Федерализм в США обусловил возникновение ряда противоречий между штатами по поводу признания или непризнания тех или иных прав и свобод, а также пределов их реализации. К примеру, отмена рабства в XIX в. происходила в североамериканских штатах не одновременно. Даже новые штаты в одних случаях принимались в состав Союза как рабовладельческие (например, Миссури), другие - как свободные от рабства (например, Мэн и Калифорния). Законом о Канзасе и Небраске (Kansas-Nebraska Act) 1854 г. была предпринята попытка предоставить новым штатам право самостоятельно решить вопрос о рабстве вопреки достигнутому в 1820 г. Миссурийско-му компромиссу между Севером и Югом,
согласно которому рабство запрещалось лишь в штатах севернее параллели 36 градусов 30 минут северной широты и западнее реки Миссисипи. За несколько лет до этого право самостоятельно решить вопрос о рабстве было предоставлено населению Юты и Нью-Мексико. В 1857 г. в знаменитом решении по делу Dred Scott v. Sandford Верховный суд США в условиях нарастания напряженности между штатами Севера и Юга констатировал отсутствие у чернокожего населения прав американских граждан и запретил штатам изменять его статус, подтвердив тем самым конституционность рабства. Несмотря на этот шаг, Закон о Канзасе и Небраске стал одним из поводов к началу гражданской войны сперва в Канзасе, а затем - во всей стране.

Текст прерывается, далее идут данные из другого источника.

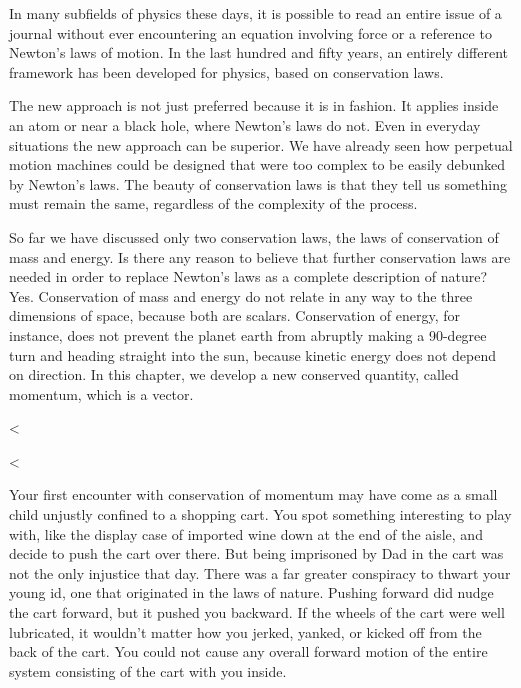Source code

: In many subfields of physics these days, it is possible to
read an entire issue of a journal without ever encountering
an equation involving force or a reference to Newton's laws
of motion. In the last hundred and fifty years, an entirely
different framework has been developed for physics, based
on conservation laws.

The new approach is not just preferred because it is in
fashion. It applies inside an atom or near a black hole,
where Newton's laws do not. Even in everyday situations the
new approach can be superior. We have already seen how
perpetual motion machines could be designed that were too
complex to be easily debunked by Newton's laws. The beauty
of conservation laws is that they tell us something must
remain the same, regardless of the complexity of the process.

So far we have discussed only two conservation laws, the
laws of conservation of mass and energy. Is there any reason
to believe that further conservation laws are needed in
order to replace Newton's laws as a complete description of
nature? Yes. Conservation of mass and energy do not relate
in any way to the three dimensions of space, because both
are scalars. Conservation of energy, for instance, does not
prevent the planet earth from abruptly making a 90-degree
turn and heading straight into the sun, because kinetic
energy does not depend on direction. In this chapter, we
develop a new conserved quantity, called momentum, which is a vector.

<%

  <%

Your first encounter with conservation of momentum may have
come as a small child unjustly confined to a shopping cart.
You spot something interesting to play with, like the
display case of imported wine down at the end of the aisle,
and decide to push the cart over there. But being imprisoned
by Dad in the cart was not the only injustice that day.
There was a far greater conspiracy to thwart your young id,
one that originated in the laws of nature. Pushing forward
did nudge the cart forward, but it pushed you backward. If
the wheels of the cart were well lubricated, it wouldn't
matter how you jerked, yanked, or kicked off from the back
of the cart. You could not cause any overall forward motion
of the entire system consisting of the cart with you inside.

\enlargethispage{-4\baselineskip}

Известность приобрели и другие резонансные решения Верховного суда США, ограничивавшие пределы самостоятельности штатов в регулировании конституционных прав и свобод. Так, в решении по делу Roe v. Wade 1973 г. Суд признал неконституционным установление законами штатов запрета абортов. В решениях по делам Furman v. Georgia (1972 г.) и Gregg v. Georgia (1976 г.) Суд существенно ограничил пределы регулирования законов штатов, устанавливающих смертную казнь (первым из названных решений фактически был введен мораторий на смертную казнь, действовавший на протяжении нескольких лет).

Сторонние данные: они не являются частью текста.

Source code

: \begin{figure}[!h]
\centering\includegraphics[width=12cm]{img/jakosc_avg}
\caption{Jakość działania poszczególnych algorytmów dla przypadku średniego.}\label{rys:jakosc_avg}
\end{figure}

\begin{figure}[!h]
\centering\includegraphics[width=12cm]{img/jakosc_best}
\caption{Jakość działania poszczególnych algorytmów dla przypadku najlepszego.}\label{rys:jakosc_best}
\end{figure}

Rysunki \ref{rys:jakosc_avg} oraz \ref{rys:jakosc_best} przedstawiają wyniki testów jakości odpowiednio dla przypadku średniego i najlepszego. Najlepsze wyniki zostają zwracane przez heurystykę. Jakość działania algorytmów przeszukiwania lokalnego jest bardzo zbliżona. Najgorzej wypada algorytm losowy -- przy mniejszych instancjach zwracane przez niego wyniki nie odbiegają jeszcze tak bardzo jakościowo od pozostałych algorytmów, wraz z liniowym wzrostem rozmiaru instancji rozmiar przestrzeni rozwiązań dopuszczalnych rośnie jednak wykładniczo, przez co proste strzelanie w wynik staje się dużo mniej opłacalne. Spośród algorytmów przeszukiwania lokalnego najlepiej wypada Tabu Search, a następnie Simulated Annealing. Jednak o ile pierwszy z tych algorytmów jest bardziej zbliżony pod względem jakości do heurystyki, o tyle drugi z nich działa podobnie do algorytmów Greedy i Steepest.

Широкую известность получил спор о легализации однополых браков. До недавнего времени штаты самостоятельно решали вопрос о том, признавать ли однополые браки. Первые референдумы по данному вопросу прошли в 1998 г. в Аляске и на Гавайях. В 2004-2006 гг. подобные референдумы состоялись уже во многих штатах, и большинство населения проголосовало за запрет таких браков (Огайо, Миссисипи, Канзас, Техас, Флорида и т. д.). Однако впоследствии во многих штатах этот запрет был снят судами. В некоторых штатах его также обходили путем введения квазибрачных институтов - «гражданских союзов» и «домашних партнерств». В 2015 г. Верховный суд США в решении по делу Obergefell v. Hodges положил конец разногласиям, констатировав, что запрет однополых браков нарушает Поправку XIV к Конституции США.

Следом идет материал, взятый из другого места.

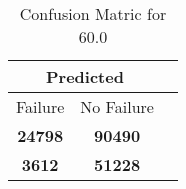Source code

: \begin{table}[] 
\caption{Confusion Matric for 60.0} 
\label{Table: Prediction Accuracy-DMD60.0OnlySunEKF-combinationReflectionEKF-top2-Reflection} 
\centering 
\begin{tabular} 
 {@{}ccc@{}} 
\toprule 
\multicolumn{2}{c}{\textbf{Predicted}}
 \\ \midrule 
\multicolumn{1}{|c|}{Failure} & 
\multicolumn{1}{c|}{No Failure}
 \\ \midrule 
\multicolumn{1}{|c|}{\color{green}\textbf{24798}} & 
\multicolumn{1}{c|}{\color{green}\textbf{90490}}
 \\ \midrule 
\multicolumn{1}{|c|}{\color{red}\textbf{3612}} & 
\multicolumn{1}{c|}{\color{red}\textbf{51228}}
 \\ \bottomrule 
\end{tabular} 
\end{table}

Особенности федеративной системы США накладывают отпечаток и на ратификацию государством международных договоров в области прав человека. Ратифицированные международные договоры считаются частью внутреннего права США. Полномочием заключать международные договоры в соответствии с разделом 2 ст. 2 Конституции США наделен президент США, для этого ему требуется согласие Сената. Сенат же ограничен полномочиями, отнесенными разделом 8 ст. 1 Конституции к компетенции Конгресса. В результате Сенат не может давать согласие на заключение международных договоров, предмет регулирования которых выходит за пределы полномочий Конгресса, поскольку иное означало бы неконституционное вторжение федеральной власти в сферу компетенции штатов. Штатам, в свою очередь, Конституция запрещает заключать договоры и соглашения с иностранными государствами. По этой причине ратификация Соединенными Штатами Америки международных договоров, в том числе в области прав человека, часто затягивается на несколько лет (и даже десятилетий) и сопровождается большим числом оговорок, соображений и деклараций (reservations, understandings and declarations - RUDs) [Vergonis 2019].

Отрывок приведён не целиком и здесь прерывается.